The directive about Mujahedeen-e-Khalq, its offshoot, the National Council of Resistance of Iran, and five other groups was delivered in a cable sent to all U.S. diplomatic outposts on Tuesday and obtained by Bloomberg News. It says meetings with the groups could jeopardize U.S. diplomacy with Iran.
“Direct U.S. government engagement with these groups could prove counterproductive to our policy goal of seeking a comprehensive deal with the Iranian regime that addresses its destabilizing behavior,” the cable said. Exiled Iranian opposition groups “try to engage U.S. officials regularly to gain at least the appearance of tacit support and enhance their visibility and clout.”
The cable struck a dissonant note, coming less than a week after the U.S. killed Iranian General Qassem Soleimani, a move widely seen as shutting down any chance of diplomacy for the time being. It also highlights conflicting strategies the administration is trying to balance: Maintaining a “maximum pressure” campaign against the Islamic Republic while also trying to leave the door open for a deal.
The State Department didn’t respond to a request for comment on the cable. But it provoked displeasure from some Iran hawks, who argued the U.S. should be encouraging contacts with such groups, not discouraging them.
“It’s negligent that there isn’t a strategy in place to leverage various groups opposed to the Iranian government,” said Christian Whiton, senior fellow at the Center for the National Interest and a former senior State Department adviser under President Donald Trump and George W. Bush. “The enemy of my enemy is my friend, at least while we have a mutual interest.
MEK, which was previously on a U.S. terrorism list, paid Bolton to give speeches on its behalf and once employed Giuliani, personal lawyer.

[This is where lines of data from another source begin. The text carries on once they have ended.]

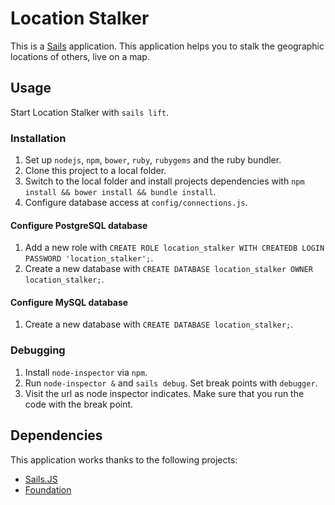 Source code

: # Location Stalker
This is a [Sails](http://sailsjs.org) application. This application helps you to stalk the geographic locations of others, live on a map.

## Usage
Start Location Stalker with `sails lift`.

### Installation
1. Set up `nodejs`, `npm`, `bower`, `ruby`, `rubygems` and the ruby bundler.
2. Clone this project to a local folder.
3. Switch to the local folder and install projects dependencies with `npm install && bower install && bundle install`.
4. Configure database access at `config/connections.js`.

#### Configure PostgreSQL database
1. Add a new role with `CREATE ROLE location_stalker WITH CREATEDB LOGIN PASSWORD 'location_stalker';`.
2. Create a new database with `CREATE DATABASE location_stalker OWNER location_stalker;`.

#### Configure MySQL database
1. Create a new database with `CREATE DATABASE location_stalker;`.

### Debugging
1. Install `node-inspector` via `npm`.
2. Run `node-inspector &` and `sails debug`. Set break points with `debugger`.
3. Visit the url as node inspector indicates. Make sure that you run the code with the break point.

## Dependencies
This application works thanks to the following projects:
 - [Sails.JS](http://sailsjs.org)
 - [Foundation](http://foundation.zurb.com/)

In September, former Attorney General Michael Mukasey, who had petitioned to get MEK off the terrorism list, submitted a regulatory filing declaring that he was doing lobbying work for the National Council of Resistance of Iran on an “unpaid basis,” though it will reimburse his expenses.
Iran has so far resisted Trump’s offers to meet and negotiate a deal that would replace the 2015 nuclear agreement that he abandoned in 2018.
Along with MEK, the cable cites five other groups, including the Arab Struggle Movement for the Liberation of al-Ahwaz and the Komala Party of Iranian Kurdistan. It says diplomatic posts shouldn’t meet in person with the Arab Struggle Movement or Komala because “Iran’s regime appears to assess that the United States and/or Israel support this group of militant Kurds.”